Method	Cost	Volume/Day	Success Rate	Maintenance	Best For
Raw httpx	Free	20-50	30-50%	High	Quick one-off lookups
curl_cffi	Free + proxy cost	200-500	60-80%	Medium	Moderate volume, budget-conscious
curl_cffi + ThorData residential proxies	$5-15/GB	1,000-5,000	85-95%	Medium	Best value for scale
Playwright	Free + proxy cost	50-200	50-70%	Very High	JS-required pages
Google CSE API	$5/1K queries	Unlimited	99%+	Low	Official data, simple needs
SERP API services	$50-250/mo	Unlimited	95-99%	Very Low	Production pipelines

Advanced: Distributed Scraping Architecture

For large-scale SERP monitoring (10,000+ queries/day), you need a distributed architecture:

import asyncio
import json
from dataclasses import dataclass, asdict
from datetime import datetime

@dataclass
class ScrapeJob:
    query: str
    priority: int = 0
    country: str = "us"
    created_at: str = ""

    def __post_init__(self):
        if not self.created_at:
            self.created_at = datetime.utcnow().isoformat()

class ScrapeOrchestrator:
    """Coordinate distributed scraping across multiple workers."""

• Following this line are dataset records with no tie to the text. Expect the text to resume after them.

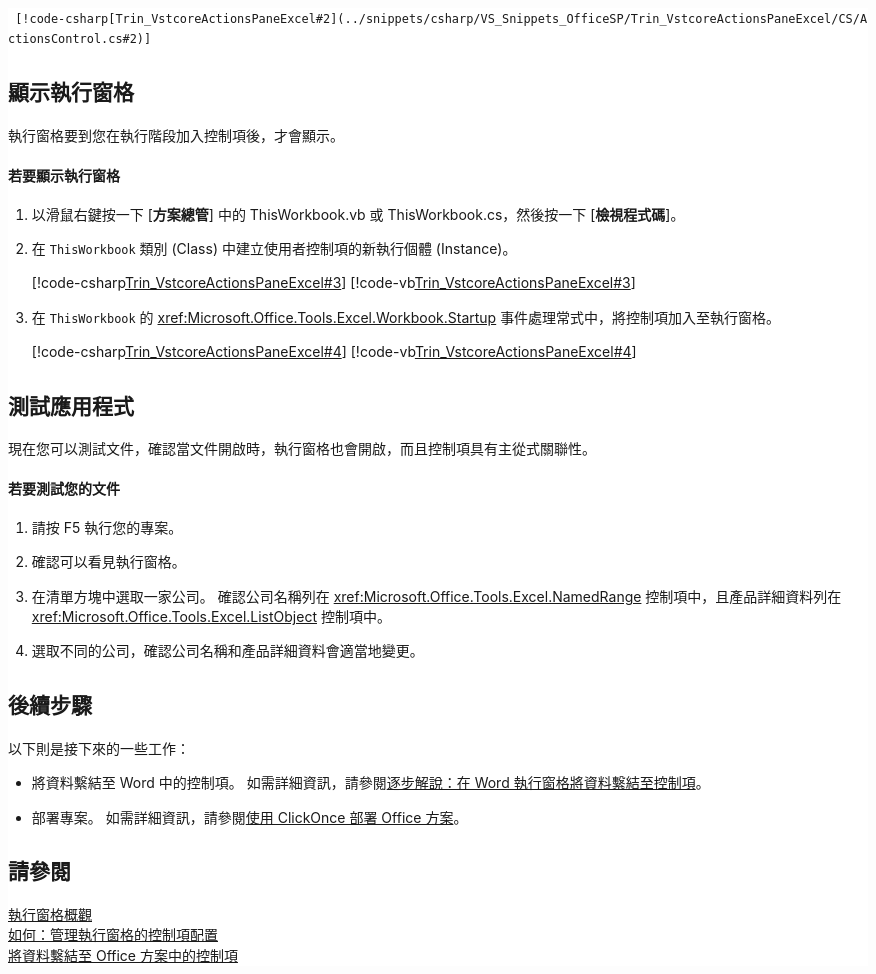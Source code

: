      [!code-csharp[Trin_VstcoreActionsPaneExcel#2](../snippets/csharp/VS_Snippets_OfficeSP/Trin_VstcoreActionsPaneExcel/CS/ActionsControl.cs#2)]  
  
## 顯示執行窗格  
 執行窗格要到您在執行階段加入控制項後，才會顯示。  
  
#### 若要顯示執行窗格  
  
1.  以滑鼠右鍵按一下 \[**方案總管**\] 中的 ThisWorkbook.vb 或 ThisWorkbook.cs，然後按一下 \[**檢視程式碼**\]。  
  
2.  在 `ThisWorkbook` 類別 \(Class\) 中建立使用者控制項的新執行個體 \(Instance\)。  
  
     [!code-csharp[Trin_VstcoreActionsPaneExcel#3](../snippets/csharp/VS_Snippets_OfficeSP/Trin_VstcoreActionsPaneExcel/CS/ThisWorkbook.cs#3)]
     [!code-vb[Trin_VstcoreActionsPaneExcel#3](../snippets/visualbasic/VS_Snippets_OfficeSP/Trin_VstcoreActionsPaneExcel/VB/ThisWorkbook.vb#3)]  
  
3.  在 `ThisWorkbook` 的 <xref:Microsoft.Office.Tools.Excel.Workbook.Startup> 事件處理常式中，將控制項加入至執行窗格。  
  
     [!code-csharp[Trin_VstcoreActionsPaneExcel#4](../snippets/csharp/VS_Snippets_OfficeSP/Trin_VstcoreActionsPaneExcel/CS/ThisWorkbook.cs#4)]
     [!code-vb[Trin_VstcoreActionsPaneExcel#4](../snippets/visualbasic/VS_Snippets_OfficeSP/Trin_VstcoreActionsPaneExcel/VB/ThisWorkbook.vb#4)]  
  
## 測試應用程式  
 現在您可以測試文件，確認當文件開啟時，執行窗格也會開啟，而且控制項具有主從式關聯性。  
  
#### 若要測試您的文件  
  
1.  請按 F5 執行您的專案。  
  
2.  確認可以看見執行窗格。  
  
3.  在清單方塊中選取一家公司。  確認公司名稱列在 <xref:Microsoft.Office.Tools.Excel.NamedRange> 控制項中，且產品詳細資料列在 <xref:Microsoft.Office.Tools.Excel.ListObject> 控制項中。  
  
4.  選取不同的公司，確認公司名稱和產品詳細資料會適當地變更。  
  
## 後續步驟  
 以下則是接下來的一些工作：  
  
-   將資料繫結至 Word 中的控制項。  如需詳細資訊，請參閱[逐步解說：在 Word 執行窗格將資料繫結至控制項](../vsto/walkthrough-binding-data-to-controls-on-a-word-actions-pane.md)。  
  
-   部署專案。  如需詳細資訊，請參閱[使用 ClickOnce 部署 Office 方案](../vsto/deploying-an-office-solution-by-using-clickonce.md)。  
  
## 請參閱  
 [執行窗格概觀](../vsto/actions-pane-overview.md)   
 [如何：管理執行窗格的控制項配置](../vsto/how-to-manage-control-layout-on-actions-panes.md)   
 [將資料繫結至 Office 方案中的控制項](../vsto/binding-data-to-controls-in-office-solutions.md)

    def __init__(self, worker_count: int = 5, proxies_per_worker: int = 3):
        self.worker_count = worker_count
        self.job_queue: asyncio.Queue[ScrapeJob] = asyncio.Queue()
        self.results: list[dict] = []
        self.proxies_per_worker = proxies_per_worker

    async def add_jobs(self, queries: list[str], priority: int = 0):
        """Add scraping jobs to the queue."""
        for query in queries:
            await self.job_queue.put(ScrapeJob(query=query, priority=priority))

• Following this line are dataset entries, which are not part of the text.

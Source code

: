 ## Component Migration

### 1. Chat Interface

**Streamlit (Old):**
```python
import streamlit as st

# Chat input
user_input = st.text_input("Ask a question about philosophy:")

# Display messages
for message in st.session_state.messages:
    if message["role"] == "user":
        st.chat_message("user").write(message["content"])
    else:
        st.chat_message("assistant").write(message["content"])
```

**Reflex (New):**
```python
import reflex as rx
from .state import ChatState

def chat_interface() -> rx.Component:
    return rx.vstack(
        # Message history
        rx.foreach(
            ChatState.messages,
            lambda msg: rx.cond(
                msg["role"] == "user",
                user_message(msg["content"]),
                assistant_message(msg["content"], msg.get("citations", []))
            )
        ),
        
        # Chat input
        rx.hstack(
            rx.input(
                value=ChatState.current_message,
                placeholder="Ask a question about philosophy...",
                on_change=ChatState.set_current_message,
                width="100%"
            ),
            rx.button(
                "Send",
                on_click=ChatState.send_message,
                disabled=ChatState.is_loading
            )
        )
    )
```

    async def worker(self, worker_id: int, proxy_rotator: ProxyRotator):
        """Individual worker that processes jobs from the queue."""
        while True:
            try:
                job = await asyncio.wait_for(self.job_queue.get(), timeout=30)
            except asyncio.TimeoutError:
                break

            proxy = proxy_rotator.get_proxy()
            try:
                result = await asyncio.to_thread(
                    scrape_google, job.query, 10, job.country
                )
                self.results.append({
                    "job": asdict(job),
                    "results": asdict(result),
                    "worker_id": worker_id,
                    "timestamp": datetime.utcnow().isoformat(),
                })
                proxy_rotator.report_success(proxy)
            except Exception as e:
                proxy_rotator.report_failure(proxy)
                # Re-queue failed jobs with lower priority
                if job.priority < 3:
                    job.priority += 1
                    await self.job_queue.put(job)

            # Stagger requests per worker
            await asyncio.sleep(random.uniform(5, 15))

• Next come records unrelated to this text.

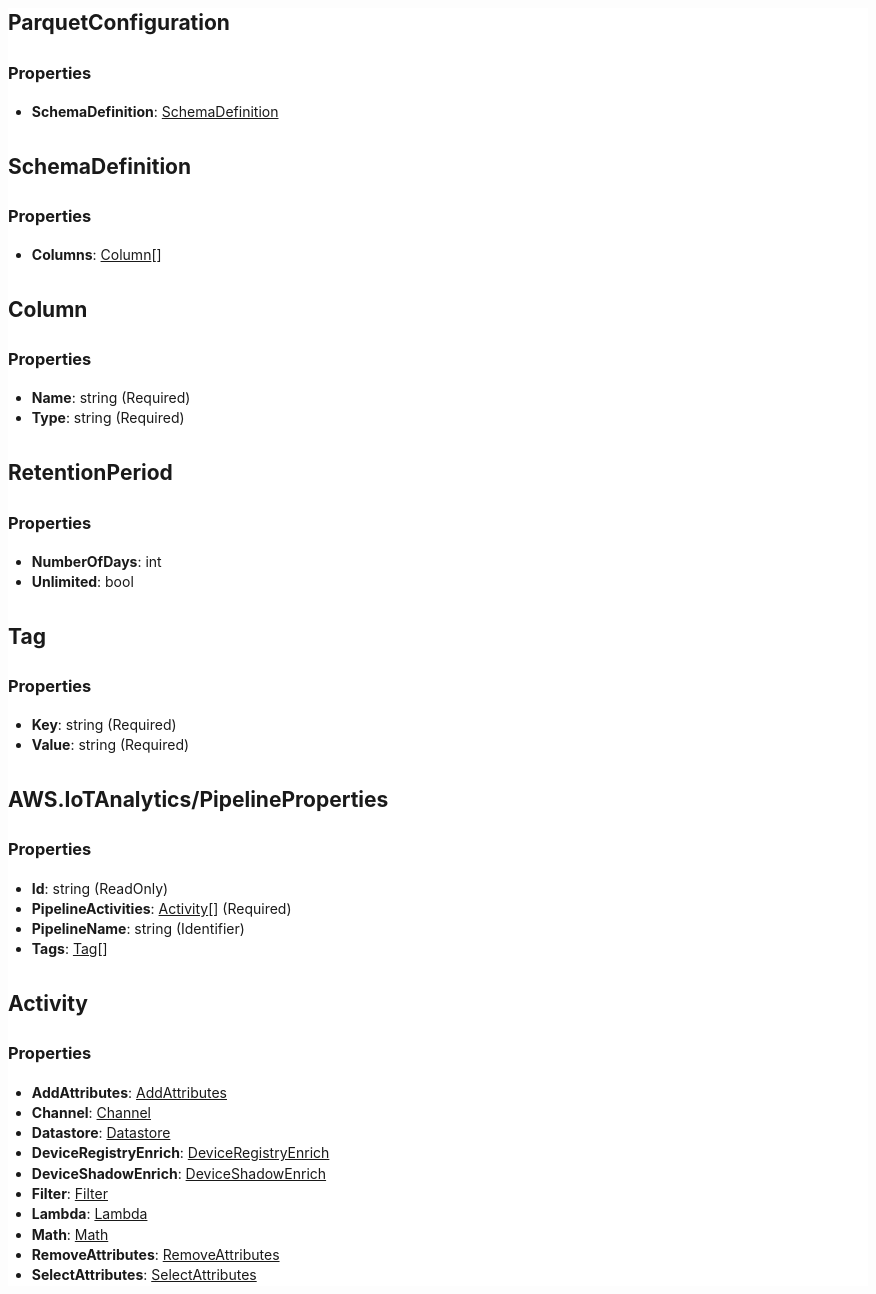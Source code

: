 ## ParquetConfiguration
### Properties
* **SchemaDefinition**: [SchemaDefinition](#schemadefinition)

## SchemaDefinition
### Properties
* **Columns**: [Column](#column)[]

## Column
### Properties
* **Name**: string (Required)
* **Type**: string (Required)

## RetentionPeriod
### Properties
* **NumberOfDays**: int
* **Unlimited**: bool

## Tag
### Properties
* **Key**: string (Required)
* **Value**: string (Required)

## AWS.IoTAnalytics/PipelineProperties
### Properties
* **Id**: string (ReadOnly)
* **PipelineActivities**: [Activity](#activity)[] (Required)
* **PipelineName**: string (Identifier)
* **Tags**: [Tag](#tag)[]

## Activity
### Properties
* **AddAttributes**: [AddAttributes](#addattributes)
* **Channel**: [Channel](#channel)
* **Datastore**: [Datastore](#datastore)
* **DeviceRegistryEnrich**: [DeviceRegistryEnrich](#deviceregistryenrich)
* **DeviceShadowEnrich**: [DeviceShadowEnrich](#deviceshadowenrich)
* **Filter**: [Filter](#filter)
* **Lambda**: [Lambda](#lambda)
* **Math**: [Math](#math)
* **RemoveAttributes**: [RemoveAttributes](#removeattributes)
* **SelectAttributes**: [SelectAttributes](#selectattributes)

            self.job_queue.task_done()

    async def run(self, proxy_rotator: ProxyRotator):
        """Launch all workers and wait for completion."""
        workers = [
            asyncio.create_task(self.worker(i, proxy_rotator))
            for i in range(self.worker_count)
        ]
        await self.job_queue.join()
        for w in workers:
            w.cancel()
        return self.results

For learning and experimentation: Start with the raw httpx approach. Understanding how Google's detection works is valuable even if the approach does not scale.

For moderate-volume data collection (100-2,000 queries/day): Use curl_cffi with browser impersonation plus ThorData rotating residential proxies. This combination gives you a genuine browser TLS fingerprint with real residential IPs — the two biggest factors in avoiding detection. At $5-15 per GB, a thousand searches costs only a few dollars in bandwidth.

For production pipelines (2,000+ queries/day): Use a managed SERP API service. I spent months maintaining my own Playwright-based SERP scraper with proxy rotation and stealth patches, and I was spending more time fixing breakage than building features. The managed services cost money, but they cost less than your engineering time.

For official/compliant use: Google's Custom Search API. The results are not identical to organic search, but they are legal, reliable, and require zero maintenance.

The general rule: if you are scraping Google fewer than 50 times a day, raw requests with a good user agent might work. Beyond that, you need residential proxies. Beyond a few hundred queries, the economics of build-vs-buy favor a managed API — your time is worth more than the subscription cost.